Search for the following settings and set them to the value listed after them.

privacy.firstparty.isolate = true
privacy.resistFingerprinting = true
privacy.trackingprotection.fingerprinting.enabled = true
privacy.trackingprotection.cryptomining.enabled = true
privacy.trackingprotection.enabled = true
browser.sendpings = false
browser.urlbar.speculativeConnect.enabled = false
dom.event.clipboardevents.enabled = false
media.eme.enabled = false
media.gmp-widevinecdm.enabled = false
media.navigator.enabled = false
network.cookie.cookieBehavior = 1
network.http.referer.XOriginPolicy = 2
network.http.referer.XOriginTrimmingPolicy = 2
webgl.disabled = true
browser.sessionstore.privacy
level = 2
beacon.enabled = false
browser.safebrowsing.downloads.remote.enabled = false
network.dns.disablePrefetch = true
network.dns.disablePrefetchFromHTTPS = true
network.predictor.enabled = false
network.predictor.enable-prefetch = false
network.prefetch-next = false
network.IDNshowpunycode = true

There are almost 3000 more about:config tweaks that can be done to increase privacy, but that would take forever for someone to do, so these are the about:config tweaks that when all put together I believe create the strongest balance between time and protection.

Cleaning up anti-privacy files

While doing all of these steps immensely increases the privacy of the browser, there are still some anti-privacy files left behind in Firefox.
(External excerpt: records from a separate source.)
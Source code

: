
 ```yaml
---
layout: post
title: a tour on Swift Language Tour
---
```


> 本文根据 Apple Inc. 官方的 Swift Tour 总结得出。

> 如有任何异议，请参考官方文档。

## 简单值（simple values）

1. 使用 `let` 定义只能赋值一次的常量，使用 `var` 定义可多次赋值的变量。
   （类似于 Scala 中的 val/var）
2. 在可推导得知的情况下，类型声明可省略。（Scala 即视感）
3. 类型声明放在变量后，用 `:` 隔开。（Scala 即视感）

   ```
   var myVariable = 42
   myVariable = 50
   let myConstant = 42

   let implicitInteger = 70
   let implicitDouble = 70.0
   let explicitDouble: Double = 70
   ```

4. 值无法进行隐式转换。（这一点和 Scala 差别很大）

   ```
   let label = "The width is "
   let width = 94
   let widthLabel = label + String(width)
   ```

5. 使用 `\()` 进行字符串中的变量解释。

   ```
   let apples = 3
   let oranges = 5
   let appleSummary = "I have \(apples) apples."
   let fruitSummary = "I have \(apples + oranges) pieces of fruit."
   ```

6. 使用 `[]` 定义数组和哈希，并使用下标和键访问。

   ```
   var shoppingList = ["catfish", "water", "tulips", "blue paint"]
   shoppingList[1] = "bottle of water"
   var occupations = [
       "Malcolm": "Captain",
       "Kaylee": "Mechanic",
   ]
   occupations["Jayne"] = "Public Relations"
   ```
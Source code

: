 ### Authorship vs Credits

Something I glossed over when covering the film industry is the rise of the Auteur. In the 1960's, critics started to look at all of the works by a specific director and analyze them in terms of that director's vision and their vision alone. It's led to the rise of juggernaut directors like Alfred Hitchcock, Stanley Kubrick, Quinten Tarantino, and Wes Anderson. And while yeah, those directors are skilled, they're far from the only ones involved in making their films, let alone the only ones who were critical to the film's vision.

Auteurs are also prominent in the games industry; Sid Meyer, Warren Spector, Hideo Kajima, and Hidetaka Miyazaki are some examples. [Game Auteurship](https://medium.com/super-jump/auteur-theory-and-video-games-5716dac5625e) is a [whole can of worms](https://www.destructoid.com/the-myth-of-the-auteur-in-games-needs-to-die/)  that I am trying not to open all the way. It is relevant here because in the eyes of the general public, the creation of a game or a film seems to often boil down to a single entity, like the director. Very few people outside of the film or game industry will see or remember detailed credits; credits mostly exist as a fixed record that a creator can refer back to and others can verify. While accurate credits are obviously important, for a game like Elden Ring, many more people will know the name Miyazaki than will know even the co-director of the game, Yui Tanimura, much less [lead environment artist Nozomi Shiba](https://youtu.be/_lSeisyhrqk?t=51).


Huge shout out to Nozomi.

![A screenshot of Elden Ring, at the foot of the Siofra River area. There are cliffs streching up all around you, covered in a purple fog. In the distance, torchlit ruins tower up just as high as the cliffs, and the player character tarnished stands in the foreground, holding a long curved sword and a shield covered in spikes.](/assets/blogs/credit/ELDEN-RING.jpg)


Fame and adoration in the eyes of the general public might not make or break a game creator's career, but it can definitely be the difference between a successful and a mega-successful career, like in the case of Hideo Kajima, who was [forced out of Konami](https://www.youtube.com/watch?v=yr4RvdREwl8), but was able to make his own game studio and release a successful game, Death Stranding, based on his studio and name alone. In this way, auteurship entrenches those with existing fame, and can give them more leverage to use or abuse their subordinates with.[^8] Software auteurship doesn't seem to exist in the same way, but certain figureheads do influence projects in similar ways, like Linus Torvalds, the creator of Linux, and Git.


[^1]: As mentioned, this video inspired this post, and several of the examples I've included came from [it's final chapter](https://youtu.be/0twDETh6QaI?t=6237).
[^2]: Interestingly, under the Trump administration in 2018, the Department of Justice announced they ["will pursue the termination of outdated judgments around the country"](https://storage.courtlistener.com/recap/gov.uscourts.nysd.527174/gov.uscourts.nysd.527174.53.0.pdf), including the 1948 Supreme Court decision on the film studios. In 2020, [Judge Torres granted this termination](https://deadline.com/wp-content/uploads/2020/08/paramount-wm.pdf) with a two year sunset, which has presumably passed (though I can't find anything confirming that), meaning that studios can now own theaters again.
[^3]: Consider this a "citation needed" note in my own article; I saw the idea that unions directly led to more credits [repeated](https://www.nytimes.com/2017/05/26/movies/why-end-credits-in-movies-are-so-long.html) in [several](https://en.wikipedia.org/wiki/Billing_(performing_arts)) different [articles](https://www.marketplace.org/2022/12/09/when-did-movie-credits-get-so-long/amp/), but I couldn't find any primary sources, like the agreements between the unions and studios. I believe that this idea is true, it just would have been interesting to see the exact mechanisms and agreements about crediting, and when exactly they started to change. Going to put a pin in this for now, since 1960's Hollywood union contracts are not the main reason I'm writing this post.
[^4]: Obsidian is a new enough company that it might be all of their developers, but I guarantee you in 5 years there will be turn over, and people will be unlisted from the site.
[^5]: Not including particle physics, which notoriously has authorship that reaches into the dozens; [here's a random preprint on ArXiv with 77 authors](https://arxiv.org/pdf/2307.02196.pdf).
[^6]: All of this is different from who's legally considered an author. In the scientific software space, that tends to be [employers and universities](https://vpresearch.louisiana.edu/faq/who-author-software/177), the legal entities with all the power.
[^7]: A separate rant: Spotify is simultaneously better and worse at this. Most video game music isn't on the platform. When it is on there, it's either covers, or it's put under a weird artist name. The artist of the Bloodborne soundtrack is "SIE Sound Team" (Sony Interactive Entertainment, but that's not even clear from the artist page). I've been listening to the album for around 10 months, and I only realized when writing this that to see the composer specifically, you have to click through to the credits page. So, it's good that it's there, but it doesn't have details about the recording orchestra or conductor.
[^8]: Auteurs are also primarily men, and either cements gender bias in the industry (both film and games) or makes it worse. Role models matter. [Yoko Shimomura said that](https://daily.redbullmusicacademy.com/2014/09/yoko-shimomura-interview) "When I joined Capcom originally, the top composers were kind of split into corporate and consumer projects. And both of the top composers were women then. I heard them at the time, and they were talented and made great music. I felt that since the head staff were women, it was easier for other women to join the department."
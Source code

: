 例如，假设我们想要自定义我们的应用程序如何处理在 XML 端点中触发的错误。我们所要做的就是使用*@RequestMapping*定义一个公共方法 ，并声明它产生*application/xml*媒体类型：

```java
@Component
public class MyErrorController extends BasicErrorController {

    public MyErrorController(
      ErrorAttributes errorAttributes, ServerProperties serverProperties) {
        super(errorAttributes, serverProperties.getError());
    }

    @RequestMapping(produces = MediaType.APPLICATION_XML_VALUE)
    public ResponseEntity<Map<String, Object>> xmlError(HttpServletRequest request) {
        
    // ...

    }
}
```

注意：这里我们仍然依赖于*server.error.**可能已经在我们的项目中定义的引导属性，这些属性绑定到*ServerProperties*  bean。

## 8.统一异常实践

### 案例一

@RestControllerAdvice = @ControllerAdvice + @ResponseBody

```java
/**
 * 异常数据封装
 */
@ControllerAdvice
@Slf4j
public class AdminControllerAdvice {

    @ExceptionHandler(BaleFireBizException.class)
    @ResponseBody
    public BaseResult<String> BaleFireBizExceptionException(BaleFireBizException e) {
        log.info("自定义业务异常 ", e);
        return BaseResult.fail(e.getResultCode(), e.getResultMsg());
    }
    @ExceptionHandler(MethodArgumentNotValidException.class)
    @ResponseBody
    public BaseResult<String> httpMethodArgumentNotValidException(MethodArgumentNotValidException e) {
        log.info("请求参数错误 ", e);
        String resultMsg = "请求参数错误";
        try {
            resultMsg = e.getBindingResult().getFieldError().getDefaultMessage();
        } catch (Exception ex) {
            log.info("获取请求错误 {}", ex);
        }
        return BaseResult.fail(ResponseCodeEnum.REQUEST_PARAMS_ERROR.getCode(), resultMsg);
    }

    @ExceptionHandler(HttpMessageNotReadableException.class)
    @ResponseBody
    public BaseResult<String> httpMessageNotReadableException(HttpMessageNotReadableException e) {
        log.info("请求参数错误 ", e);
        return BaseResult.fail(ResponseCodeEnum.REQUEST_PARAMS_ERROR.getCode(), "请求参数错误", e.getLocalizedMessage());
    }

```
In this step we will delete these.

Navigate to the Firefox features directory at /path/to/firefox/browser/features (i.e. /usr/lib/firefox/browser/features/)
Delete the following files if present:

firefox@getpocket.com.xpi
followonsearch@mozilla.com.xpi
activity-stream@mozilla.org.xpi
screenshots@mozilla.org.xpi
onboarding@mozilla.org.xpi
formautofill@mozilla.org.xpi
webcompat@mozilla.org.xpi
webcompat-reporter@mozilla.org.xpi

And that's it!

You've now fully configured Firefox for privacy and security, good job!
This article is still being revised, so it's important to check back every once in a while to make sure nothing new was added.